* ACTION ITEM:
From the entries below, report only the number of lines that contain the word "this".
AVAILABLE DATA START
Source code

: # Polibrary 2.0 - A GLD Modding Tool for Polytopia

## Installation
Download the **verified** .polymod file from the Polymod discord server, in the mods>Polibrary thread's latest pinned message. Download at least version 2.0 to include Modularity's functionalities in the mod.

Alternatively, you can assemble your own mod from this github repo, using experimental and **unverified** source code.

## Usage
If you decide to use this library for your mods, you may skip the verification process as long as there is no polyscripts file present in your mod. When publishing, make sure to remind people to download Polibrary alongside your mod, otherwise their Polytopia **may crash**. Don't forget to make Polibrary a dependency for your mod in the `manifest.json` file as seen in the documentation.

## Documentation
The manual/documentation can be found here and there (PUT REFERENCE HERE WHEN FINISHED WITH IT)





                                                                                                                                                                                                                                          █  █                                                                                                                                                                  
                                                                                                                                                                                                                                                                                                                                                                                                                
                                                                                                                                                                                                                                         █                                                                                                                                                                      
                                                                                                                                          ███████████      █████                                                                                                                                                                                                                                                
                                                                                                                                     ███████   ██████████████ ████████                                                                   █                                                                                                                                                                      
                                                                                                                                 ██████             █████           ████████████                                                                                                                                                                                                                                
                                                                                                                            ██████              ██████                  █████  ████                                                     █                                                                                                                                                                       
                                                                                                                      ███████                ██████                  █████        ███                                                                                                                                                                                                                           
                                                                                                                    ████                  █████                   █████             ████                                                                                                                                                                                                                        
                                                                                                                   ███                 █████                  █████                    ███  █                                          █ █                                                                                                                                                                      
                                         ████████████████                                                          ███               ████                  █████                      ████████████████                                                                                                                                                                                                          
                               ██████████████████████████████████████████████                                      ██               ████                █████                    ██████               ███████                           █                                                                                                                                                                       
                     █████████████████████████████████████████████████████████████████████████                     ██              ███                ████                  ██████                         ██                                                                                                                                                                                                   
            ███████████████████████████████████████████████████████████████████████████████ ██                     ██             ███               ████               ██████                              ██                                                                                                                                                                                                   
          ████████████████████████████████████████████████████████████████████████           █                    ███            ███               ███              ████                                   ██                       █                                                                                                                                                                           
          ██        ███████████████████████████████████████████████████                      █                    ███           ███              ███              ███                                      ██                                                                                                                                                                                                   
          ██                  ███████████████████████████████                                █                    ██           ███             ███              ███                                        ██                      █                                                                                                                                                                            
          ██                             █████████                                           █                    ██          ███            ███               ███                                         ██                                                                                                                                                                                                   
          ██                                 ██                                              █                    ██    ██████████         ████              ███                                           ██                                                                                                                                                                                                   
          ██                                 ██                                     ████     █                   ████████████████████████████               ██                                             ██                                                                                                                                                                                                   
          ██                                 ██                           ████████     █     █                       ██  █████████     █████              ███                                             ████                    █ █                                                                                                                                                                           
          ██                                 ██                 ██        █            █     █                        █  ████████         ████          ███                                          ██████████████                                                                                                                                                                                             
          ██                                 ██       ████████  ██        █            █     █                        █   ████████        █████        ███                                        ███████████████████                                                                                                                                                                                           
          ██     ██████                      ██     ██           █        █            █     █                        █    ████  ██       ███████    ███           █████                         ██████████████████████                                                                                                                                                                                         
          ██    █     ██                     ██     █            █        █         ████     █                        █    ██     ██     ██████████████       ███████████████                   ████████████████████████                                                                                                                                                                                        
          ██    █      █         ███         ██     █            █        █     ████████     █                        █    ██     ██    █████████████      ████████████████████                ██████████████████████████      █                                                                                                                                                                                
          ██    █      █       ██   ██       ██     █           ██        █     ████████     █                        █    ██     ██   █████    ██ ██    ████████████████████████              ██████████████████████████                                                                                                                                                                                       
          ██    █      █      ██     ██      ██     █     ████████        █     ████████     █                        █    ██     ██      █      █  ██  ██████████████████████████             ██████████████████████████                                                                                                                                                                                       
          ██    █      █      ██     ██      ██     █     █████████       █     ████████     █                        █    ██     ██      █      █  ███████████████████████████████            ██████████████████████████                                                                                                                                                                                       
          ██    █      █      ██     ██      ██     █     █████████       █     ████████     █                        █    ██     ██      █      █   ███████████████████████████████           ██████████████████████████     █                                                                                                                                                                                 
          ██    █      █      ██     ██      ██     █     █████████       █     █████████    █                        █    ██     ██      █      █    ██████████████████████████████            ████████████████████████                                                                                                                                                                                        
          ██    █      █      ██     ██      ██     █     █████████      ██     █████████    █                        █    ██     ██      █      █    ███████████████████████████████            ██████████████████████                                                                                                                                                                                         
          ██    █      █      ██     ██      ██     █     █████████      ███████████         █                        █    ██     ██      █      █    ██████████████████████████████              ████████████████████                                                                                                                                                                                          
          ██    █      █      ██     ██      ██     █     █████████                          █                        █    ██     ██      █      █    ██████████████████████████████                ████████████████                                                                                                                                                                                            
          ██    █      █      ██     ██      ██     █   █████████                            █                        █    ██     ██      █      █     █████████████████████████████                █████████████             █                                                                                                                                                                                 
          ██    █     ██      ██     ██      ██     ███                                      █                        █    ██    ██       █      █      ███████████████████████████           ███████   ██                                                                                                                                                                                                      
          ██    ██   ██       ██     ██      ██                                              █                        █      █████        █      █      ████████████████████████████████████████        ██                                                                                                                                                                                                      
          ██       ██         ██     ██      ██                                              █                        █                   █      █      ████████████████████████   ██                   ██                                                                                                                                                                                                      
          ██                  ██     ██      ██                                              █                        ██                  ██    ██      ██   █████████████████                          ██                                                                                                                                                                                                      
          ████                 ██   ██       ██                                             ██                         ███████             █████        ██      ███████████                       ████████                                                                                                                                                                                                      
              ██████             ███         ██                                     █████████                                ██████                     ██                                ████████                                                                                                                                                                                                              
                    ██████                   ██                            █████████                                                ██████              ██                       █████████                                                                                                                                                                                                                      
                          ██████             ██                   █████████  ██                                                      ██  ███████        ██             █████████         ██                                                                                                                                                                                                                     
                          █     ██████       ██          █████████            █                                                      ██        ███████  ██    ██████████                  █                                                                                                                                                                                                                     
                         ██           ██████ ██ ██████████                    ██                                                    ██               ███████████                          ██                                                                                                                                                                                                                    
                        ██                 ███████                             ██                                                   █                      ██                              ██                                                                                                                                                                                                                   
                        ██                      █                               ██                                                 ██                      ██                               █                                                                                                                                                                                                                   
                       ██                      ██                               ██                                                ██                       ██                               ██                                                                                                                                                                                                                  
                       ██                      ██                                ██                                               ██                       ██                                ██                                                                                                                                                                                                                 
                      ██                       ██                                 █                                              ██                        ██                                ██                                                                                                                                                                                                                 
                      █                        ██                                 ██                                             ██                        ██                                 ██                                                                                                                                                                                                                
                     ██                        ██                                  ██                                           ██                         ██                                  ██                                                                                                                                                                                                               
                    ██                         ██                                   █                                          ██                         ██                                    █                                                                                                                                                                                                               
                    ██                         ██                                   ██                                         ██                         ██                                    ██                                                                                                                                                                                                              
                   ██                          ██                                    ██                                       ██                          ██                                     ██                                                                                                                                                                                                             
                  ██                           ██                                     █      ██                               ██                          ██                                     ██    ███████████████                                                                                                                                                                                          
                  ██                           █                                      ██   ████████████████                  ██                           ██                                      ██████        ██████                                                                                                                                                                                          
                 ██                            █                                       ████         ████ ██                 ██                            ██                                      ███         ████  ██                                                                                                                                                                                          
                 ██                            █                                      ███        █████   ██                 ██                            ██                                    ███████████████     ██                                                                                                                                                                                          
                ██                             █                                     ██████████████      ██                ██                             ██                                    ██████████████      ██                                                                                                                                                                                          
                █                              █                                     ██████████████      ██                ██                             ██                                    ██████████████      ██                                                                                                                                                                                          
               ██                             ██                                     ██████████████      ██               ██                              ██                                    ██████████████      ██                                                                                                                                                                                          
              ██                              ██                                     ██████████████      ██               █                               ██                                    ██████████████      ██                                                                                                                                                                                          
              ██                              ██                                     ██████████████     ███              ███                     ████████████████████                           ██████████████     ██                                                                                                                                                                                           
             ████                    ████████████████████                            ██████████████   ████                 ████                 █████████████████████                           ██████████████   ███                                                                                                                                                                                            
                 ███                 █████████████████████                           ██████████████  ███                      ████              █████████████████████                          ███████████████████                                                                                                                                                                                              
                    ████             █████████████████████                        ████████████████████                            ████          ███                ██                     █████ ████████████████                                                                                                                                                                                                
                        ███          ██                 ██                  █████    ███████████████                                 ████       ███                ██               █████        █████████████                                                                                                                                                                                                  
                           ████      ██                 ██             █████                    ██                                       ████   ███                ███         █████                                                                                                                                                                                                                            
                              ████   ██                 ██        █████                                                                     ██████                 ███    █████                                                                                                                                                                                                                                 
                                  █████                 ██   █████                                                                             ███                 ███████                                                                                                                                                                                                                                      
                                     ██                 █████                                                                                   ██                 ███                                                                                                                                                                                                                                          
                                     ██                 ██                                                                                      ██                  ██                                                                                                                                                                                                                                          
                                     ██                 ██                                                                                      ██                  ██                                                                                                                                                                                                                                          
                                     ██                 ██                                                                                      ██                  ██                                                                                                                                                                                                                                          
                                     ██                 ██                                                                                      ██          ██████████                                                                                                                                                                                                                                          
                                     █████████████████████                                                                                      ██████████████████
AVAILABLE DATA END
* ANSWER FOR THE TASK:
2